This documentation is not really complete (yet). Please contact when you have any questions!
Throughout this documentation we assume that you are familiar with the theoretical background behind the scanning transmission electron microscope (STEM) to some degree. Also, we assume that you have some knowledge about the UNIX/Linux command line and parallelized computation. STEMsalabim is currently not intended to be run on a desktop computer. While that is possible and works, the main purpose of the program is to be used in a highly parallelized multi-computer environment.
We took great care of making STEMsalabim easy to install. You can find instructions at Installing STEMsalabim. However, if you run into technical problems you should seek help from an administrator of your computer cluster first.
Structure of a simulation¶
There essence of STEMsalabim is to model the interaction of a focused electron beam with a bunch of atoms, typically in the form of a crystalline sample. Given the necessary input files, the simulation crunches numbers for some time, after which all of the calculated results can be found in the output file. Please refer to Executing STEMsalabim for notes how to start a simulation.
All information about the specimen are listed in the Crystal file format, which is one of the two required input files for STEMsalabim. It contains each atom’s species (element), coordinates, and mean square displacement as it appears in the Debye-Waller factors.
In addition, you need to supply a Parameter files for each simulation, containing information about the microscope, detector, and all required simulation parameters. All these parameters are given in a specific syntax in the Parameter files that are always required for starting a STEMsalabim* simulation.
The complete output of a STEMsalabim simulation is written to a NetCDF file. NetCDF is a binary, hierarchical file format for scientific data, based on HDF5. NetCDF/HDF5 allow us to compress the output data and store it in machine-readable, organized format while still only having to deal with a single output file.
You can read more about the output file structure at Output file format.
Hybrid Parallelization model¶
STEMsalabim simulations can be parallelized both via POSIX threads and via message passing interface (MPI). A typical simulation will use both schemes at the same time: MPI is used for communication between the computing nodes, and threads are used for intra-node parallelization, the usual multi-cpu/multi-core structure.

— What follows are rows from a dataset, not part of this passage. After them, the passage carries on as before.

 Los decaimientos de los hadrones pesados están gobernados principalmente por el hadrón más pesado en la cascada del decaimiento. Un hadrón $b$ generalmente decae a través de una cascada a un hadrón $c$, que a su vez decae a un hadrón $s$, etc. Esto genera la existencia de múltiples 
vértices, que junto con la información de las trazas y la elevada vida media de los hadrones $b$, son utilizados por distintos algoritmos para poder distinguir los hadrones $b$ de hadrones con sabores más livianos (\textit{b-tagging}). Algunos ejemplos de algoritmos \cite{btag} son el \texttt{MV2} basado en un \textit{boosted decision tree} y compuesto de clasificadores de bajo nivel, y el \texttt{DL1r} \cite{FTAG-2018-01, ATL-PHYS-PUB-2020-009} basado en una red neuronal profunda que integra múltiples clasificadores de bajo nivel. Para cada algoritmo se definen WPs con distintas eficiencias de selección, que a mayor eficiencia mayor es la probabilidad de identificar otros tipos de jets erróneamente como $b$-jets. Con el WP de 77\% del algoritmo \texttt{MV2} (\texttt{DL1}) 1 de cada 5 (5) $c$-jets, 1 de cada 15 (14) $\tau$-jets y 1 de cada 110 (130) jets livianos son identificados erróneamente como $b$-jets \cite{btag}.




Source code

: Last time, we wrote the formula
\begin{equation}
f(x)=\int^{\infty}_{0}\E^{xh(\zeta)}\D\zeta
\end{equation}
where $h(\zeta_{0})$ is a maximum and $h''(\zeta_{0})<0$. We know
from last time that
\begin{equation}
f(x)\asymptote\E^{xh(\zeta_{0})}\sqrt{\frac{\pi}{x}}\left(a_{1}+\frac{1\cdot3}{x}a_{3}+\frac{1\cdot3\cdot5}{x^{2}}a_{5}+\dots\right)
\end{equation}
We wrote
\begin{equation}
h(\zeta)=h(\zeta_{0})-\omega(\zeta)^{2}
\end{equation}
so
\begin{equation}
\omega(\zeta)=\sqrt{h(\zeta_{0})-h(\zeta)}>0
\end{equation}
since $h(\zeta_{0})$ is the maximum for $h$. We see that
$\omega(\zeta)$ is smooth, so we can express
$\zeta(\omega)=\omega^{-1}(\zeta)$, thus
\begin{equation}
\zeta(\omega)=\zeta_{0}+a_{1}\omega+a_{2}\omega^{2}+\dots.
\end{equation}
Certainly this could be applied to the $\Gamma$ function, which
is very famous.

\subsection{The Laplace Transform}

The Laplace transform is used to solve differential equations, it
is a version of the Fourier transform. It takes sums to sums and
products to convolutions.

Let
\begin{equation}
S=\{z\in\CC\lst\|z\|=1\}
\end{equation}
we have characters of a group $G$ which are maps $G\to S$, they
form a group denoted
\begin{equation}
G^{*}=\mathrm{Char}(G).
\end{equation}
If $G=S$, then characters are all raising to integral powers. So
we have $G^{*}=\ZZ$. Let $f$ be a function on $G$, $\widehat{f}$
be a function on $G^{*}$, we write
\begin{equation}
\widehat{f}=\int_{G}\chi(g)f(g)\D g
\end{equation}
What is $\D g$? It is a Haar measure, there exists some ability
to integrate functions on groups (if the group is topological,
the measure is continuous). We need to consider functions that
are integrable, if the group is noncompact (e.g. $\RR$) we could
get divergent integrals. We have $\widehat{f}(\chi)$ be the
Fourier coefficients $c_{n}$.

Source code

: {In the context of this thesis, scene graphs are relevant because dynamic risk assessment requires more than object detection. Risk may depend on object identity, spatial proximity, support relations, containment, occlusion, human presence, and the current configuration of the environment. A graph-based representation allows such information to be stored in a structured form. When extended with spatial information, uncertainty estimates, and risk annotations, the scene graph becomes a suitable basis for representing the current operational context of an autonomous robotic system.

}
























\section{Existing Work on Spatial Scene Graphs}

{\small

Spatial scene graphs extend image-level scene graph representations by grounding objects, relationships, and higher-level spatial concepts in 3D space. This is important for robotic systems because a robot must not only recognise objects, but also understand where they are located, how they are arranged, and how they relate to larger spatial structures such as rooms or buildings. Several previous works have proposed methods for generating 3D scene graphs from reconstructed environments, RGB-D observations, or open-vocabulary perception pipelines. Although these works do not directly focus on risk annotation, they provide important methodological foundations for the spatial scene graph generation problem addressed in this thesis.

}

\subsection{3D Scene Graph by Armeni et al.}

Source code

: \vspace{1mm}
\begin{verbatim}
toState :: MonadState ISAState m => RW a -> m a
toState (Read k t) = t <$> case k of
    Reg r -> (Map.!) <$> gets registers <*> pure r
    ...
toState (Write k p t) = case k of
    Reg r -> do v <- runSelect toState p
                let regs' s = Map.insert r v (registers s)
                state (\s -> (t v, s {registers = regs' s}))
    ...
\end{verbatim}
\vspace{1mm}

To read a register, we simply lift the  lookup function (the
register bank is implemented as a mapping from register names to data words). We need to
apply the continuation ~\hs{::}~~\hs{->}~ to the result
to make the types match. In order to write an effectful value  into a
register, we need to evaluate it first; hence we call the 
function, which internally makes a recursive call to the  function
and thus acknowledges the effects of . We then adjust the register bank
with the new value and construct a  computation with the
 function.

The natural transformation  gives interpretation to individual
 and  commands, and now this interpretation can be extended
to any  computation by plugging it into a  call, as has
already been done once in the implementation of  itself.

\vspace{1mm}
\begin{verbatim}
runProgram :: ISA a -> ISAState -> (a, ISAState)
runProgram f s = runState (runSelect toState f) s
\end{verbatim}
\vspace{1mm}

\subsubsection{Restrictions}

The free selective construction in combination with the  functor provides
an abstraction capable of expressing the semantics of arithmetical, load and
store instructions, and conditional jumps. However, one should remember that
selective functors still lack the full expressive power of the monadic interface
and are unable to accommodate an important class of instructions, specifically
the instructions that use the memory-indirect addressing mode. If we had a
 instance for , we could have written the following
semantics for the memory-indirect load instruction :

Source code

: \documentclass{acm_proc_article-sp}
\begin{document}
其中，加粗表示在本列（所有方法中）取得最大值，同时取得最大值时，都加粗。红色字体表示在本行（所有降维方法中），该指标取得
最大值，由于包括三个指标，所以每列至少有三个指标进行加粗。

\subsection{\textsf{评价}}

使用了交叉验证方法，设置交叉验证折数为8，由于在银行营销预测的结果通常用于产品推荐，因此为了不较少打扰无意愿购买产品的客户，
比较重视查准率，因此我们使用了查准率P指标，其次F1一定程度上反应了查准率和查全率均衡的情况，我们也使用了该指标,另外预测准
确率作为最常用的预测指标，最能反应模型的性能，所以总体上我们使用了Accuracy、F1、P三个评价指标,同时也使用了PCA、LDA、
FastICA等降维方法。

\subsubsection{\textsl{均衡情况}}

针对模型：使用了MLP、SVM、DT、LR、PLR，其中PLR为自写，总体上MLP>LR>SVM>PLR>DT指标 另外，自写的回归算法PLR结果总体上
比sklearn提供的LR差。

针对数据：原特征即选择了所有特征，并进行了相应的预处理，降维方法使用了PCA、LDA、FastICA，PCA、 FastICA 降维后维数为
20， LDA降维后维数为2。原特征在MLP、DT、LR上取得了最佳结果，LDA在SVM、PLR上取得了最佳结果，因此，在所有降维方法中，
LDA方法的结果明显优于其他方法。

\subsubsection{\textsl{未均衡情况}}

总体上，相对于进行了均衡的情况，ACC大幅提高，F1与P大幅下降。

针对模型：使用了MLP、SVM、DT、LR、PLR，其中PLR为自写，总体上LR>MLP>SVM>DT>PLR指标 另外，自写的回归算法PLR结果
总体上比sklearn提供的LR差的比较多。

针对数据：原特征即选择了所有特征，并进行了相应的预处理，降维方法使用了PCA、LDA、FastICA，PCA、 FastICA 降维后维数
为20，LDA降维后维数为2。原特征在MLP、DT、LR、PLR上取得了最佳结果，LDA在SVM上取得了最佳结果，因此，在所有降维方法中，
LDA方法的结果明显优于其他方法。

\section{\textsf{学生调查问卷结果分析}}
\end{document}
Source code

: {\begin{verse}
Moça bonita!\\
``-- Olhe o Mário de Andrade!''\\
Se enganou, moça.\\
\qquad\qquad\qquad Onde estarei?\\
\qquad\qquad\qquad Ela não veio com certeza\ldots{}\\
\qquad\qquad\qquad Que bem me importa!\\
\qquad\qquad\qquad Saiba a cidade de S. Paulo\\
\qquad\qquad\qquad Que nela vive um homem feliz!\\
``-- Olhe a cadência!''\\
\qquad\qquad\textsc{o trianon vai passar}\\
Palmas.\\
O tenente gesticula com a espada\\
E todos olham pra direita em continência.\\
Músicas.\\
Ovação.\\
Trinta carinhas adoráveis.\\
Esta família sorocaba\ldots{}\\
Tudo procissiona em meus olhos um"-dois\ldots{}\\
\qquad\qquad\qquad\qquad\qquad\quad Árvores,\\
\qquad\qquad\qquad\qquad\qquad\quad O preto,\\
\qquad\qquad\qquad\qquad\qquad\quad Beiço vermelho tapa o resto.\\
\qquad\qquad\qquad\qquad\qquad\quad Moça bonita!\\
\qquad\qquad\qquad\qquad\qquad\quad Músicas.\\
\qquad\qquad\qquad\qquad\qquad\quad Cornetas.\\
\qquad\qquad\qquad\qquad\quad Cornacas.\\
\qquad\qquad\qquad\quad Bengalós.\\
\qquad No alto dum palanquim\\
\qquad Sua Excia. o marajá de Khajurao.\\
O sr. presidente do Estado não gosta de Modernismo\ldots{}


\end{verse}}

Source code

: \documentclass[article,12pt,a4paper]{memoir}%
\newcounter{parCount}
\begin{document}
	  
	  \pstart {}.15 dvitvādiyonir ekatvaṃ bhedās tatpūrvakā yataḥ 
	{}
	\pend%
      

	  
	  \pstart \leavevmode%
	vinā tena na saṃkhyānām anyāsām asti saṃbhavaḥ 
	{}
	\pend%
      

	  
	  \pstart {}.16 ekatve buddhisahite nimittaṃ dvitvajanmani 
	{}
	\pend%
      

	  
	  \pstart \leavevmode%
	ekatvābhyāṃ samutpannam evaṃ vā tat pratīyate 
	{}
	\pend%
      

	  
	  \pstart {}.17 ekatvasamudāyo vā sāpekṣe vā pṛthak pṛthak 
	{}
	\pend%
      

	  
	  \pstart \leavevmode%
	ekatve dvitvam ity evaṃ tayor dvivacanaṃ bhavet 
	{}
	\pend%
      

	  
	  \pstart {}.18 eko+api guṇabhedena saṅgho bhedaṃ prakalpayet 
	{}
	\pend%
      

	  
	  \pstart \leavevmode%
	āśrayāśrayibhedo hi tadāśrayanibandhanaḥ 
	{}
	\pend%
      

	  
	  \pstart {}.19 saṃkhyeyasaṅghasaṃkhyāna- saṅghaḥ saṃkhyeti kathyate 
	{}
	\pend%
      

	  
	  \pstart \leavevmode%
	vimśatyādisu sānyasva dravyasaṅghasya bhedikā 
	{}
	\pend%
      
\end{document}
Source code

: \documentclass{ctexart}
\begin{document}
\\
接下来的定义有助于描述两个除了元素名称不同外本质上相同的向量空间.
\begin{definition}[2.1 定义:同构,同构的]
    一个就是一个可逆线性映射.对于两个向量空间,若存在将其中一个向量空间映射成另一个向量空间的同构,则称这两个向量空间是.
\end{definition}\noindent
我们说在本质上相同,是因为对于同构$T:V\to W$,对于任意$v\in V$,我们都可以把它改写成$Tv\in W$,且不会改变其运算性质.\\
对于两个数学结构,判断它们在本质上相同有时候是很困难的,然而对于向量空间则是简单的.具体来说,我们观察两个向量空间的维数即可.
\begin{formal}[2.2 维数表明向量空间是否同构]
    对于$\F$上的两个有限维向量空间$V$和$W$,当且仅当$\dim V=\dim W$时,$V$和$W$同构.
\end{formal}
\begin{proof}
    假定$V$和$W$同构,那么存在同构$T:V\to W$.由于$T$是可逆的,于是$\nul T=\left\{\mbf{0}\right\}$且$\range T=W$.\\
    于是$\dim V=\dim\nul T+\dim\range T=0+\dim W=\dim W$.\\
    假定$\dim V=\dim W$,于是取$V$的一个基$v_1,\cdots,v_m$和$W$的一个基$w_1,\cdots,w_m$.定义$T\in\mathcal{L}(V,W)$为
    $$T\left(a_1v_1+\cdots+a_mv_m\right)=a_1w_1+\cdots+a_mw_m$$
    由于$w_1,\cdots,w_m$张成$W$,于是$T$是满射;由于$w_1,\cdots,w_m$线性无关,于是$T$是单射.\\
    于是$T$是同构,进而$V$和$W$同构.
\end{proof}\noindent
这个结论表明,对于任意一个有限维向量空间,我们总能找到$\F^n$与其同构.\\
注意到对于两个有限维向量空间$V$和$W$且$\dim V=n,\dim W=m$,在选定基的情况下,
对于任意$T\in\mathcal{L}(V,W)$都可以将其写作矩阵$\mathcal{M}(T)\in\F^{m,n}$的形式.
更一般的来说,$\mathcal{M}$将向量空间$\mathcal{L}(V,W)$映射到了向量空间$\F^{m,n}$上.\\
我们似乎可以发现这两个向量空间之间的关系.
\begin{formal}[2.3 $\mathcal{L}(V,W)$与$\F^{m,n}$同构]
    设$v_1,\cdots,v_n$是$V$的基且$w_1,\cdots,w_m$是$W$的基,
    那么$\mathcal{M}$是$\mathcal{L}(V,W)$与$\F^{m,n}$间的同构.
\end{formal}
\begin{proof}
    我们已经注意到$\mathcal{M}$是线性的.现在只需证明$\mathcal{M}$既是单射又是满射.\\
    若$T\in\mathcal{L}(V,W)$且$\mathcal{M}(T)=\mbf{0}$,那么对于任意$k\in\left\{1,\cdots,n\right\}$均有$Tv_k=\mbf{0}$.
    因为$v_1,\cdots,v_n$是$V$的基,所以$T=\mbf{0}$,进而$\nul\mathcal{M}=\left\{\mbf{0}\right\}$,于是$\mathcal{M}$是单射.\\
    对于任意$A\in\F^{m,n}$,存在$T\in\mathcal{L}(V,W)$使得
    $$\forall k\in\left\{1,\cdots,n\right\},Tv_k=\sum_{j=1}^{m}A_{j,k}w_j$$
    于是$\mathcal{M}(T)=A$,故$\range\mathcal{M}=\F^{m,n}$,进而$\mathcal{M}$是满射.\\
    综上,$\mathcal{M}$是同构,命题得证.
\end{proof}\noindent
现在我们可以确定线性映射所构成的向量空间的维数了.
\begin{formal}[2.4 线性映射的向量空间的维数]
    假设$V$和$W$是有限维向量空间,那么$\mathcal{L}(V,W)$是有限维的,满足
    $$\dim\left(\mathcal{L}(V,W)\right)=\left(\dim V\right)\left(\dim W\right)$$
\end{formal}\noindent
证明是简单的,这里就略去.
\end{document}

A high performance computation cluster is an array of many (equal) computing nodes. Typical highly-parallelized software uses more than one of the nodes for parallel computations. There is usually no memory that is shared between the nodes, so all information required for the management of parallel computing needs to be explicitely communicated between the processes on the different machines. The quasi-standard for that is the message passing interface (MPI).
Let us assume a simulation that runs on \(M\) computers and each of them spawns \(N\) threads.
There is a single, special master thread (the thread 0 of the MPI process with rank 0) that orchestrates the simulation, distributes work packages and does all the I/O. This is to avoid race conditions and prevent waiting times of the worker process. All other threads (\((M\times N)-1\)) participate in the simulation.
A typical STEMsalabim simulation is composed of many independent multi-slice simulations that differ only in the position of the scanning probe. Hence, parallelization is done on the level of these multi-slice simulations, with each thread performing them independently from other threads. In order to reduce the number of MPI messages being sent around, only the main thread of each of the \(M\) MPI processors communicates with the master thread. The master thread sends a work package containing some number of probe pixels to be calculated to an MPI process, which then carries out all the calculations in parallel on its \(N\) threads, and sends back the results when it is finished. After the results are received by the master thread, it sends another work package to the MPI process until there is no work left. In parallel, the worker threads of the MPI process with rank 0 also work on emptying the work queue.
Within one MPI processor, the threads can share their memory. As the main memory consumption comes from storing the weak phase objects of the slices in the multi-slice simulation, which don’t change during the actual simulation, this greatly reduces memory usage as compared to MPI only parallelization. You should therefore always aim for hybrid parallelization!